ORLANDO, FL—An experimental monoclonal antibody significantly improved progression-free survival rates in children with high-risk neuroblastoma, researchers reported at the ASCO Annual Meeting.
In the Children's Oncology Group (COG) randomized ANBL0032 trial of 226 patients, 66% of those who received standard treatment plus immunotherapy with the monoclonal antibody ch14.18 were alive without any sign of cancer two years later, compared with only 46% of children who received the standard treatment alone.
“The immunotherapy resulted in an absolute 20% improvement in the progression-free survival rate, and should now be considered the new standard of care,” said Alice L. Yu, MD, PhD, Professor of Pediatric Hematology/Oncology at the University of California, San Diego.
The benefits of immunotherapy were so evident that the study was stopped prematurely.
Neuroblastoma is the most common cancer diagnosed in the first year of life and is responsible for 15% of cancer-related deaths in children, Dr. Yu noted. Most patients are diagnosed as toddlers, but the disease can present in infants and older teenagers as well.
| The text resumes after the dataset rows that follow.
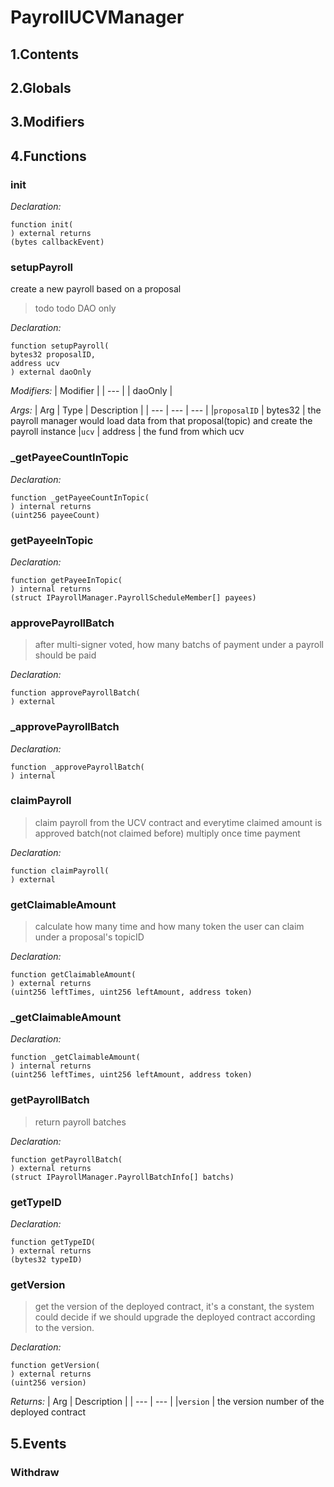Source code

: # PayrollUCVManager





## 1.Contents
<!-- START doctoc -->
<!-- END doctoc -->

## 2.Globals

## 3.Modifiers

## 4.Functions

### init



*Declaration:*
```solidity
function init(
) external returns
(bytes callbackEvent)
```




### setupPayroll
create a new payroll based on a proposal

> todo todo DAO only


*Declaration:*
```solidity
function setupPayroll(
bytes32 proposalID,
address ucv
) external daoOnly
```
*Modifiers:*
| Modifier |
| --- |
| daoOnly |

*Args:*
| Arg | Type | Description |
| --- | --- | --- |
|`proposalID` | bytes32 | the payroll manager would load data from that proposal(topic) and create the payroll instance
|`ucv` | address | the fund from which ucv


### _getPayeeCountInTopic



*Declaration:*
```solidity
function _getPayeeCountInTopic(
) internal returns
(uint256 payeeCount)
```




### getPayeeInTopic



*Declaration:*
```solidity
function getPayeeInTopic(
) internal returns
(struct IPayrollManager.PayrollScheduleMember[] payees)
```




### approvePayrollBatch

> after multi-signer voted, how many batchs of payment under a payroll should be paid

*Declaration:*
```solidity
function approvePayrollBatch(
) external
```




### _approvePayrollBatch



*Declaration:*
```solidity
function _approvePayrollBatch(
) internal
```




### claimPayroll

> claim payroll from the UCV contract and everytime claimed amount is approved batch(not claimed before) multiply once time payment

*Declaration:*
```solidity
function claimPayroll(
) external
```




### getClaimableAmount

> calculate how many time and how many token the user can claim under a proposal's topicID

*Declaration:*
```solidity
function getClaimableAmount(
) external returns
(uint256 leftTimes, uint256 leftAmount, address token)
```




### _getClaimableAmount



*Declaration:*
```solidity
function _getClaimableAmount(
) internal returns
(uint256 leftTimes, uint256 leftAmount, address token)
```




### getPayrollBatch

> return payroll batches

*Declaration:*
```solidity
function getPayrollBatch(
) external returns
(struct IPayrollManager.PayrollBatchInfo[] batchs)
```




### getTypeID



*Declaration:*
```solidity
function getTypeID(
) external returns
(bytes32 typeID)
```




### getVersion

> get the version of the deployed contract, it's a constant, the system could
decide if we should upgrade the deployed contract according to the version.


*Declaration:*
```solidity
function getVersion(
) external returns
(uint256 version)
```


*Returns:*
| Arg | Description |
| --- | --- |
|`version` | the version number of the deployed contract

## 5.Events
### Withdraw





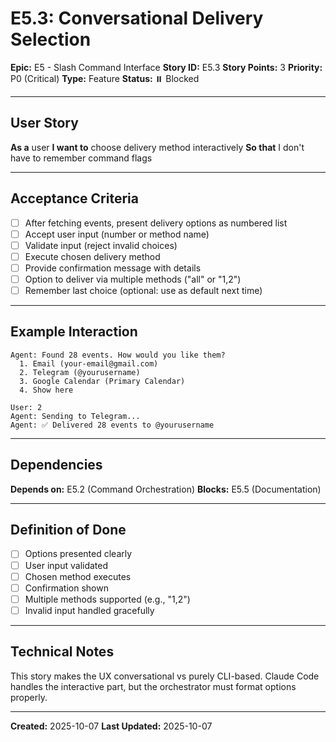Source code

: # E5.3: Conversational Delivery Selection

**Epic:** E5 - Slash Command Interface
**Story ID:** E5.3
**Story Points:** 3
**Priority:** P0 (Critical)
**Type:** Feature
**Status:** ⏸️ Blocked

---

## User Story

**As a** user
**I want to** choose delivery method interactively
**So that** I don't have to remember command flags

---

## Acceptance Criteria

- [ ] After fetching events, present delivery options as numbered list
- [ ] Accept user input (number or method name)
- [ ] Validate input (reject invalid choices)
- [ ] Execute chosen delivery method
- [ ] Provide confirmation message with details
- [ ] Option to deliver via multiple methods ("all" or "1,2")
- [ ] Remember last choice (optional: use as default next time)

---

## Example Interaction

```
Agent: Found 28 events. How would you like them?
  1. Email (your-email@gmail.com)
  2. Telegram (@yourusername)
  3. Google Calendar (Primary Calendar)
  4. Show here

User: 2
Agent: Sending to Telegram...
Agent: ✅ Delivered 28 events to @yourusername
```

---

## Dependencies

**Depends on:** E5.2 (Command Orchestration)
**Blocks:** E5.5 (Documentation)

---

## Definition of Done

- [ ] Options presented clearly
- [ ] User input validated
- [ ] Chosen method executes
- [ ] Confirmation shown
- [ ] Multiple methods supported (e.g., "1,2")
- [ ] Invalid input handled gracefully

---

## Technical Notes

This story makes the UX conversational vs purely CLI-based. Claude Code handles the interactive part, but the orchestrator must format options properly.

---

**Created:** 2025-10-07
**Last Updated:** 2025-10-07
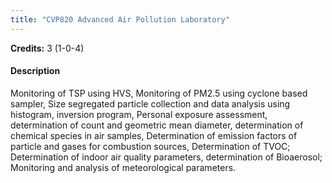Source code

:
 ```yaml
---
title: "CVP820 Advanced Air Pollution Laboratory"
---
```

**Credits:** 3 (1-0-4)

#### Description
Monitoring of TSP using HVS, Monitoring of PM2.5 using cyclone based sampler, Size segregated particle collection and data analysis using histogram, inversion program, Personal exposure assessment, determination of count and geometric mean diameter, determination of chemical species in air samples, Determination of emission factors of particle and gases for combustion sources, Determination of TVOC; Determination of indoor air quality parameters, determination of Bioaerosol; Monitoring and analysis of meteorological parameters.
Forty percent of patients present at diagnosis with high-risk neuroblastoma, which is treated with aggressive therapy, including chemotherapy, surgery, radiotherapy, and stem cell transplant. “However, high-risk neuroblastoma often returns and most patients do not survive,” Dr. Yu said.
High-risk patients include those with advanced stage disease, older age, and certain tumor characteristics, including MYCN gene amplification and DNA ploidy. According to the NCI, patients assigned to low-, intermediate-, and high-risk groups have an overall survival rate of more than 90%, 70% to 90%, and about 30%, respectively, three years after diagnosis.
43% Relative Improvement in PFS
Seeking to find a new modality of treatment to prevent relapse in high-risk neuroblastoma patients, Dr. Yu and colleagues turned to the monoclonal antibody ch14.18, which targets the glycolipid GD2 on the surface of neuroblastoma cells, she explained.
The monoclonal antibody binds to GD2, provoking an immune attack. Granulocyte monocyte colony stimulating factor (GM-CSF) and interleukin-2 (IL2) are also administered, to stimulate immune cells to attack the cancer.
In the study, all 226 patients were given intensive chemotherapy, surgery, and stem cell transplant, followed by standard treatment with six cycles of 13-cis-retinoic acid. Half the patients were also given five cycles of ch14.18 along with the cytokines GM-CSF and IL2.
At a median of 2.1 years of follow-up, the progression-free survival rate was 43% higher in the monoclonal antibody arm, compared with the standard treatment arm, Dr. Yu reported.
Standard therapy was well tolerated. The aggressive immunotherapy had some significant Grade 3 side effects, including pain, vascular leak, and allergic reactions, but all were manageable, she said.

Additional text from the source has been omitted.